O alienado, como qualquer indivíduo normal, odeia o regime de prisão. Temos visto, mais de uma vez, esquizofrênicos que se revoltam a ponto de agredirem os guardas dos pavilhões contra as suas permanências nos pátios das enfermarias no “dolce far niente”. Entretanto, esses doentes, fora, no trabalho áspero do campo, na agricultura, por exemplo, governam-se perfeitamente bem. Não queremos dizer em tese que todo e qualquer alienado seja suscetível dessa adaptação de vida. Contudo, poderemos afirmar com segurança que esse processo de terapêutica é o que melhor resultado tem dado, principalmente nas diversas formas de demência precoce, na catatônica, por exemplo, como se verifica pelas estatísticas manicomiais dos países em que ele é praticado.

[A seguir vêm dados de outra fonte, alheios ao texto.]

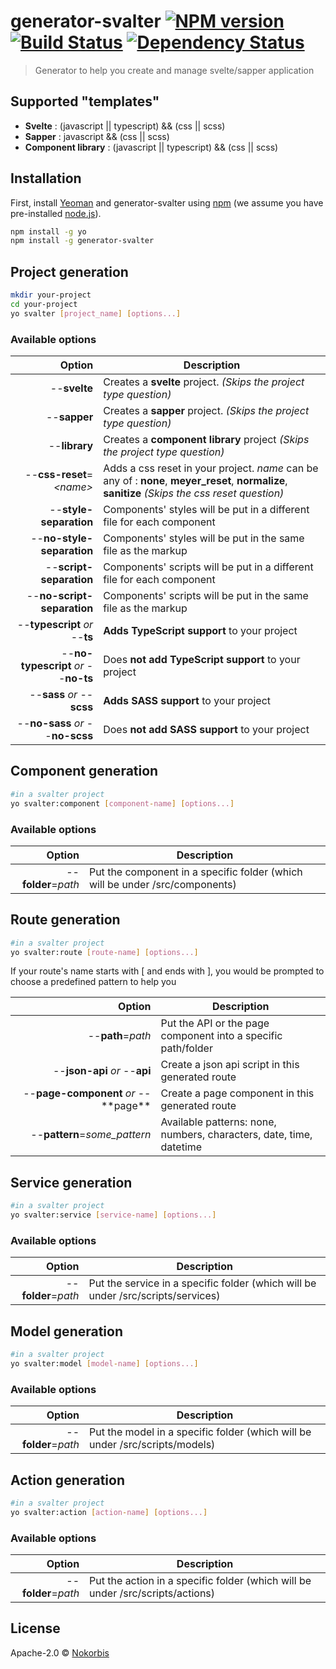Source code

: # generator-svalter [![NPM version][npm-image]][npm-url] [![Build Status][travis-image]][travis-url] [![Dependency Status][daviddm-image]][daviddm-url]

> Generator to help you create and manage svelte/sapper application

## Supported "templates"

-   **Svelte** : (javascript || typescript) && (css || scss)
-   **Sapper** : javascript && (css || scss)
-   **Component library** : (javascript || typescript) && (css || scss)

## Installation

First, install [Yeoman](http://yeoman.io) and generator-svalter using [npm](https://www.npmjs.com/) (we assume you have pre-installed [node.js](https://nodejs.org/)).

```bash
npm install -g yo
npm install -g generator-svalter
```

## Project generation

```bash
mkdir your-project
cd your-project
yo svalter [project_name] [options...]
```

### Available options

|                               Option | Description                                                                                                                                      |
| -----------------------------------: | ------------------------------------------------------------------------------------------------------------------------------------------------ |
|                         --**svelte** | Creates a **svelte** project. _(Skips the project type question)_                                                                                |
|                         --**sapper** | Creates a **sapper** project. _(Skips the project type question)_                                                                                |
|                        --**library** | Creates a **component library** project _(Skips the project type question)_                                                                      |
|            --**css-reset**=_\<name>_ | Adds a css reset in your project. _name_ can be any of : **none**, **meyer_reset**, **normalize**, **sanitize** _(Skips the css reset question)_ |
|               --**style-separation** | Components' styles will be put in a different file for each component                                                                            |
|            --**no-style-separation** | Components' styles will be put in the same file as the markup                                                                                    |
|              --**script-separation** | Components' scripts will be put in a different file for each component                                                                           |
|           --**no-script-separation** | Components' scripts will be put in the same file as the markup                                                                                   |
|       --**typescript** _or_ --**ts** | **Adds TypeScript support** to your project                                                                                                      |
| --**no-typescript** _or_ --**no-ts** | Does **not add TypeScript support** to your project                                                                                              |
|           --**sass** _or_ --**scss** | **Adds SASS support** to your project                                                                                                            |
|     --**no-sass** _or_ --**no-scss** | Does **not add SASS support** to your project                                                                                                    |

## Component generation

```bash
#in a svalter project
yo svalter:component [component-name] [options...]
```

### Available options

|              Option | Description                                                                  |
| ------------------: | ---------------------------------------------------------------------------- |
| --**folder**=_path_ | Put the component in a specific folder (which will be under /src/components) |

## Route generation

```bash
#in a svalter project
yo svalter:route [route-name] [options...]
```

If your route's name starts with [ and ends with ], you would be prompted to choose a predefined pattern to help you

|                                   Option | Description                                                         |
| ---------------------------------------: | ------------------------------------------------------------------- |
|                        --**path**=_path_ | Put the API or the page component into a specific path/folder       |
|            --**json-api** _or_ --**api** | Create a json api script in this generated route                    |
| --**page-component** _or_ --\*\*page\*\* | Create a page component in this generated route                     |
|             --**pattern**=_some_pattern_ | Available patterns: none, numbers, characters, date, time, datetime |

## Service generation

```bash
#in a svalter project
yo svalter:service [service-name] [options...]
```

### Available options

|              Option | Description                                                                      |
| ------------------: | -------------------------------------------------------------------------------- |
| --**folder**=_path_ | Put the service in a specific folder (which will be under /src/scripts/services) |

## Model generation

```bash
#in a svalter project
yo svalter:model [model-name] [options...]
```

### Available options

|              Option | Description                                                                  |
| ------------------: | ---------------------------------------------------------------------------- |
| --**folder**=_path_ | Put the model in a specific folder (which will be under /src/scripts/models) |

## Action generation

```bash
#in a svalter project
yo svalter:action [action-name] [options...]
```

### Available options

|              Option | Description                                                                    |
| ------------------: | ------------------------------------------------------------------------------ |
| --**folder**=_path_ | Put the action in a specific folder (which will be under /src/scripts/actions) |

## License

Apache-2.0 © [Nokorbis](https://github.com/Nokorbis)

[npm-image]: https://badge.fury.io/js/generator-svalter.svg
[npm-url]: https://npmjs.org/package/generator-svalter
[travis-image]: https://travis-ci.org/Nokorbis/svalter.svg?branch=master
[travis-url]: https://travis-ci.org/Nokorbis/svalter
[daviddm-image]: https://david-dm.org/Nokorbis/svalter.svg?theme=shields.io
[daviddm-url]: https://david-dm.org/Nokorbis/svalter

Na América do Norte, onde a ergoterapia se encontra muito desenvolvida, são verdadeiramente dignos de nota a importância e o carinho com os quais os doentes são tratados por este método.
Dr. Pacheco e Silva, diretor do Hospital do Juquery, no seu Relatório apresentado ao Secretário do Interior (A Assistência a alienados nos Estados Unidos e na Europa, S.P., 1926), quando de volta de sua viagem de estudos aos Estados Unidos da América do Norte e à Europa, falando sobre o “Chicago State Hospital” diz o seguinte:
“É um magnífico e enorme Hospital, com uma população hospitalar de 3810 almas. Os doentes, em sua grande maioria crônicos, são entretidos por cerca de 60 professores especializados, que procuram despertar o interesse dos alienados para os trabalhos manuais, jogos, etc. A seção de ergoterapia tem grande desenvolvimento e compreende diversas seções: fábricas de cestas e cadeiras de vime, tapetes, cortinas, bordados, brinquedos de madeira, etc. São impressionantes os resultados obtidos nesse hospital com o emprego da terapêutica pelo trabalho, sobretudo em relação aos dementes precoces, que, de apáticos e indiferentes, se tornam operosos, recobrando a iniciativa perdida”.

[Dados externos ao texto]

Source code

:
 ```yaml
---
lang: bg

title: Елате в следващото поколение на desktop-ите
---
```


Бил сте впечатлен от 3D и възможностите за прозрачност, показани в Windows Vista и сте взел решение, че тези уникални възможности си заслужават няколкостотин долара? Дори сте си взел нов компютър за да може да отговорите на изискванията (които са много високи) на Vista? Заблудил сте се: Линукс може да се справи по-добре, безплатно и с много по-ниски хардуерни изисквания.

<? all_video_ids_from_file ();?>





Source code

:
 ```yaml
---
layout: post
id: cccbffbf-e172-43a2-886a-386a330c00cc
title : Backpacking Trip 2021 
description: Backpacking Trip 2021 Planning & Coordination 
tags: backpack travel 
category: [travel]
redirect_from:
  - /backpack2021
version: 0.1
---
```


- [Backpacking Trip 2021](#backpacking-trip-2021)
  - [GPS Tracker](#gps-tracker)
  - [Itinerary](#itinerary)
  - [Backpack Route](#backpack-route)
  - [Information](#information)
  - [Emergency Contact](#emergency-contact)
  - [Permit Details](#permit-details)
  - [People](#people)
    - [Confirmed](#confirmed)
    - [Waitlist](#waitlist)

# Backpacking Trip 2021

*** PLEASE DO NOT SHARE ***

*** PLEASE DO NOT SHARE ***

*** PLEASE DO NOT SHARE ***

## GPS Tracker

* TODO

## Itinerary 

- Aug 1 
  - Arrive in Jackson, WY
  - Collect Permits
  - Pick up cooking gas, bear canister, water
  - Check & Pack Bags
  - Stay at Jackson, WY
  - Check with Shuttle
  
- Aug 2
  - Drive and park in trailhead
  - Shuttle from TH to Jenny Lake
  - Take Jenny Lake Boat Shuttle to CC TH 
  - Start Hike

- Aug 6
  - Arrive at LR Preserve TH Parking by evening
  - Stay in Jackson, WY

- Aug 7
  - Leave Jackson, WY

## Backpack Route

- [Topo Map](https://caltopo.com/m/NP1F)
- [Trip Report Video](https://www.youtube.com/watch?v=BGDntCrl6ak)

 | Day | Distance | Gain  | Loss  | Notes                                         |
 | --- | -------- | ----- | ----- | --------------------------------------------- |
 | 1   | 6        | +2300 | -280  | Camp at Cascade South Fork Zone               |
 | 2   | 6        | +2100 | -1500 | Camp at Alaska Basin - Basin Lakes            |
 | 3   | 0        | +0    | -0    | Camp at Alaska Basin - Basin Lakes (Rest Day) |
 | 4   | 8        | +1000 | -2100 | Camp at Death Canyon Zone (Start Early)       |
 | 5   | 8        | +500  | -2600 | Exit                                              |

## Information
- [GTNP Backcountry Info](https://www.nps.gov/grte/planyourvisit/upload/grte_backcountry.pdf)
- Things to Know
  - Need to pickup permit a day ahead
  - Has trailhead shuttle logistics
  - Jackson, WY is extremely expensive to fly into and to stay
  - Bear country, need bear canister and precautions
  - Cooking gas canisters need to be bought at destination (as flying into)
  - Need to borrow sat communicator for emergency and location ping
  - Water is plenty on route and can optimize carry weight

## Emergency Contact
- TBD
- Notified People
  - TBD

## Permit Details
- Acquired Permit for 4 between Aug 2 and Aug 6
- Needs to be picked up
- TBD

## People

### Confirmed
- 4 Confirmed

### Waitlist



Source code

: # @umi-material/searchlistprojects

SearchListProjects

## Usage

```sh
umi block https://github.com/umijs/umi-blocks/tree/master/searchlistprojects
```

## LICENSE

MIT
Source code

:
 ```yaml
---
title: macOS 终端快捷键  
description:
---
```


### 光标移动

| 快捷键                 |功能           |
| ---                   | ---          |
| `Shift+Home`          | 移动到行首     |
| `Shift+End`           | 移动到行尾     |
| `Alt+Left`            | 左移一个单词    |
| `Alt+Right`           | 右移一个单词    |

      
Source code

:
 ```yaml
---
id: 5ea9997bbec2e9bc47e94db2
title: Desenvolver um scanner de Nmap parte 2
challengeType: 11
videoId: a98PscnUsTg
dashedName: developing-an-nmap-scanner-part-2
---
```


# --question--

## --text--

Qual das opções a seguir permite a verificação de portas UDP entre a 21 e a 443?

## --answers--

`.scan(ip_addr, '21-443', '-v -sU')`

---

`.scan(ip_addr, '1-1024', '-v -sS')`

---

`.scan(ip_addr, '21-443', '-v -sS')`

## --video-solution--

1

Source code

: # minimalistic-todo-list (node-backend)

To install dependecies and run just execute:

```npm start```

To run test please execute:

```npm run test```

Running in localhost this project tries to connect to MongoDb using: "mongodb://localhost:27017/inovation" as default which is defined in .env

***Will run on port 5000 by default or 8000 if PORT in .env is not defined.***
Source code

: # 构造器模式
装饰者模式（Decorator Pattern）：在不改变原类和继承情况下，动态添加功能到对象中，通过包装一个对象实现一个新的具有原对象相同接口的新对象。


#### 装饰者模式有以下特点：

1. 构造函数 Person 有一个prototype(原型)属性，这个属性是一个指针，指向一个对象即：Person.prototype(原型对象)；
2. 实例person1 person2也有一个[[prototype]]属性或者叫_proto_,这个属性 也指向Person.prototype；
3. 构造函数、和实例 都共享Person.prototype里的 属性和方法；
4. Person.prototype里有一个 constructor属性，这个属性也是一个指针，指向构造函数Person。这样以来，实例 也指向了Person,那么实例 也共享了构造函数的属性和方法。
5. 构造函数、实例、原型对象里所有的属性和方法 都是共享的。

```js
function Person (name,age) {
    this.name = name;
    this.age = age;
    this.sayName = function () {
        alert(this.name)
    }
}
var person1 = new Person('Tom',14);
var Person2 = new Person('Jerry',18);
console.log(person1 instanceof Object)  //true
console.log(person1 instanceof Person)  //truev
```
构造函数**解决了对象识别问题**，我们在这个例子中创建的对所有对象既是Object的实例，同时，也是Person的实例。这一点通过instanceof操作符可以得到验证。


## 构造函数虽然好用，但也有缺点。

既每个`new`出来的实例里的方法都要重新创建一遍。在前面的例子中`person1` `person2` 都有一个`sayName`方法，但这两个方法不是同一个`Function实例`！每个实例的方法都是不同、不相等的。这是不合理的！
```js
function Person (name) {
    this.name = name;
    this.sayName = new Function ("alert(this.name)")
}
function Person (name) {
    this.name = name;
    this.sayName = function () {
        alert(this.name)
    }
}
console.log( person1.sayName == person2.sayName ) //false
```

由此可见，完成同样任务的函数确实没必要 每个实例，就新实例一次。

Conforme se depreende do texto até aqui, Osório César usa uma conceituação própria dessa época a respeito de povos de tradição não europeia que eram considerados como “povos primitivos”, bem como formas de arte não europeia, com sendo “arte primitiva”. Tal conceituação era elaborada por forte influência da Teoria da Evolução sobre todas as esferas científicas e sociais e não apenas as biológicas. Observa-se também a referência e “reverência” feita por César a Pacheco e Silva, que viria a desenvolver, mais tarde estrito relacionamento com tendências conservadoras mais próximas de regimes ditatoriais. Portanto, devemos situar Osório César na ambientação de então, nos anos 1920.

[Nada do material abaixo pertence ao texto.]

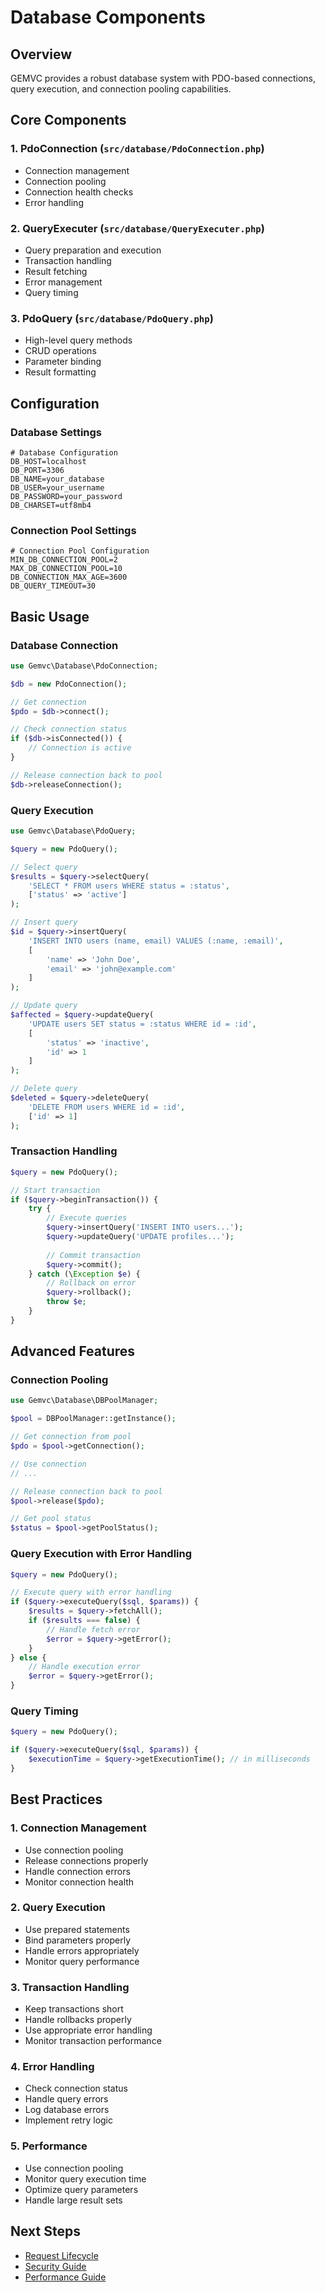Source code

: # Database Components

## Overview

GEMVC provides a robust database system with PDO-based connections, query execution, and connection pooling capabilities.

## Core Components

### 1. PdoConnection (`src/database/PdoConnection.php`)
- Connection management
- Connection pooling
- Connection health checks
- Error handling

### 2. QueryExecuter (`src/database/QueryExecuter.php`)
- Query preparation and execution
- Transaction handling
- Result fetching
- Error management
- Query timing

### 3. PdoQuery (`src/database/PdoQuery.php`)
- High-level query methods
- CRUD operations
- Parameter binding
- Result formatting

## Configuration

### Database Settings
```env
# Database Configuration
DB_HOST=localhost
DB_PORT=3306
DB_NAME=your_database
DB_USER=your_username
DB_PASSWORD=your_password
DB_CHARSET=utf8mb4
```

### Connection Pool Settings
```env
# Connection Pool Configuration
MIN_DB_CONNECTION_POOL=2
MAX_DB_CONNECTION_POOL=10
DB_CONNECTION_MAX_AGE=3600
DB_QUERY_TIMEOUT=30
```

## Basic Usage

### Database Connection
```php
use Gemvc\Database\PdoConnection;

$db = new PdoConnection();

// Get connection
$pdo = $db->connect();

// Check connection status
if ($db->isConnected()) {
    // Connection is active
}

// Release connection back to pool
$db->releaseConnection();
```

### Query Execution
```php
use Gemvc\Database\PdoQuery;

$query = new PdoQuery();

// Select query
$results = $query->selectQuery(
    'SELECT * FROM users WHERE status = :status',
    ['status' => 'active']
);

// Insert query
$id = $query->insertQuery(
    'INSERT INTO users (name, email) VALUES (:name, :email)',
    [
        'name' => 'John Doe',
        'email' => 'john@example.com'
    ]
);

// Update query
$affected = $query->updateQuery(
    'UPDATE users SET status = :status WHERE id = :id',
    [
        'status' => 'inactive',
        'id' => 1
    ]
);

// Delete query
$deleted = $query->deleteQuery(
    'DELETE FROM users WHERE id = :id',
    ['id' => 1]
);
```

### Transaction Handling
```php
$query = new PdoQuery();

// Start transaction
if ($query->beginTransaction()) {
    try {
        // Execute queries
        $query->insertQuery('INSERT INTO users...');
        $query->updateQuery('UPDATE profiles...');
        
        // Commit transaction
        $query->commit();
    } catch (\Exception $e) {
        // Rollback on error
        $query->rollback();
        throw $e;
    }
}
```

## Advanced Features

### Connection Pooling
```php
use Gemvc\Database\DBPoolManager;

$pool = DBPoolManager::getInstance();

// Get connection from pool
$pdo = $pool->getConnection();

// Use connection
// ...

// Release connection back to pool
$pool->release($pdo);

// Get pool status
$status = $pool->getPoolStatus();
```

### Query Execution with Error Handling
```php
$query = new PdoQuery();

// Execute query with error handling
if ($query->executeQuery($sql, $params)) {
    $results = $query->fetchAll();
    if ($results === false) {
        // Handle fetch error
        $error = $query->getError();
    }
} else {
    // Handle execution error
    $error = $query->getError();
}
```

### Query Timing
```php
$query = new PdoQuery();

if ($query->executeQuery($sql, $params)) {
    $executionTime = $query->getExecutionTime(); // in milliseconds
}
```

## Best Practices

### 1. Connection Management
- Use connection pooling
- Release connections properly
- Handle connection errors
- Monitor connection health

### 2. Query Execution
- Use prepared statements
- Bind parameters properly
- Handle errors appropriately
- Monitor query performance

### 3. Transaction Handling
- Keep transactions short
- Handle rollbacks properly
- Use appropriate error handling
- Monitor transaction performance

### 4. Error Handling
- Check connection status
- Handle query errors
- Log database errors
- Implement retry logic

### 5. Performance
- Use connection pooling
- Monitor query execution time
- Optimize query parameters
- Handle large result sets

## Next Steps

- [Request Lifecycle](request-lifecycle.md)
- [Security Guide](../guides/security.md)
- [Performance Guide](../guides/performance.md) 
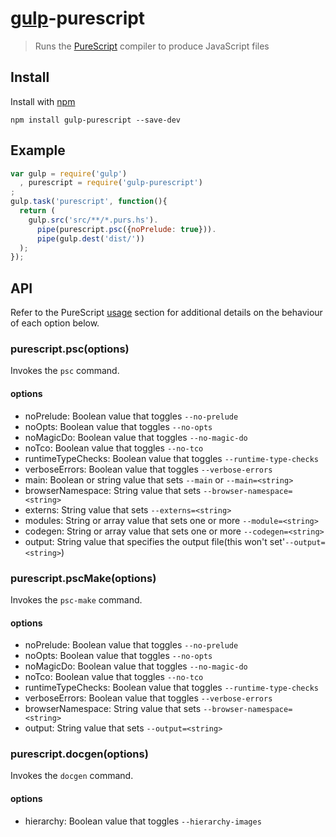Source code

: # [gulp](https://github.com/wearefractal/gulp)-purescript

> Runs the [PureScript](http://www.purescript.org) compiler to produce JavaScript files

## Install

Install with [npm](https://npmjs.org/package/gulp-purescript)

```
npm install gulp-purescript --save-dev
```

## Example

```js
var gulp = require('gulp')
  , purescript = require('gulp-purescript')
;
gulp.task('purescript', function(){
  return (
    gulp.src('src/**/*.purs.hs').
      pipe(purescript.psc({noPrelude: true})).
      pipe(gulp.dest('dist/'))
  );
});
```

## API

Refer to the PureScript [usage](http://docs.purescript.org/en/latest/start.html#compiler-usage) section for additional details on the behaviour of each option below.

### purescript.psc(options)

Invokes the `psc` command.

#### options

 - noPrelude: Boolean value that toggles `--no-prelude`
 - noOpts: Boolean value that toggles `--no-opts`
 - noMagicDo: Boolean value that toggles `--no-magic-do`
 - noTco: Boolean value that toggles `--no-tco`
 - runtimeTypeChecks: Boolean value that toggles `--runtime-type-checks`
 - verboseErrors: Boolean value that toggles `--verbose-errors`
 - main: Boolean or string value that sets `--main` or `--main=<string>`
 - browserNamespace: String value that sets `--browser-namespace=<string>`
 - externs: String value that sets `--externs=<string>`
 - modules: String or array value that sets one or more `--module=<string>`
 - codegen: String or array value that sets one or more `--codegen=<string>`
 - output: String value that specifies the output file(this won't set'`--output=<string>`)

### purescript.pscMake(options)

Invokes the `psc-make` command.

#### options

 - noPrelude: Boolean value that toggles `--no-prelude`
 - noOpts: Boolean value that toggles `--no-opts`
 - noMagicDo: Boolean value that toggles `--no-magic-do`
 - noTco: Boolean value that toggles `--no-tco`
 - runtimeTypeChecks: Boolean value that toggles `--runtime-type-checks`
 - verboseErrors: Boolean value that toggles `--verbose-errors`
 - browserNamespace: String value that sets `--browser-namespace=<string>`
 - output: String value that sets `--output=<string>`

### purescript.docgen(options)

Invokes the `docgen` command.

#### options

 - hierarchy: Boolean value that toggles `--hierarchy-images`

Podemos observar já de início uma abertura do autor a uma visão mais ampla do doente psiquiátrico que ia além de uma caricaturização reducionista da condição desses indivíduos, dando a eles traços similares aos indivíduos considerados “normais”. A menção a Franco da Rocha indica a posição de destaque desse professor nesse momento.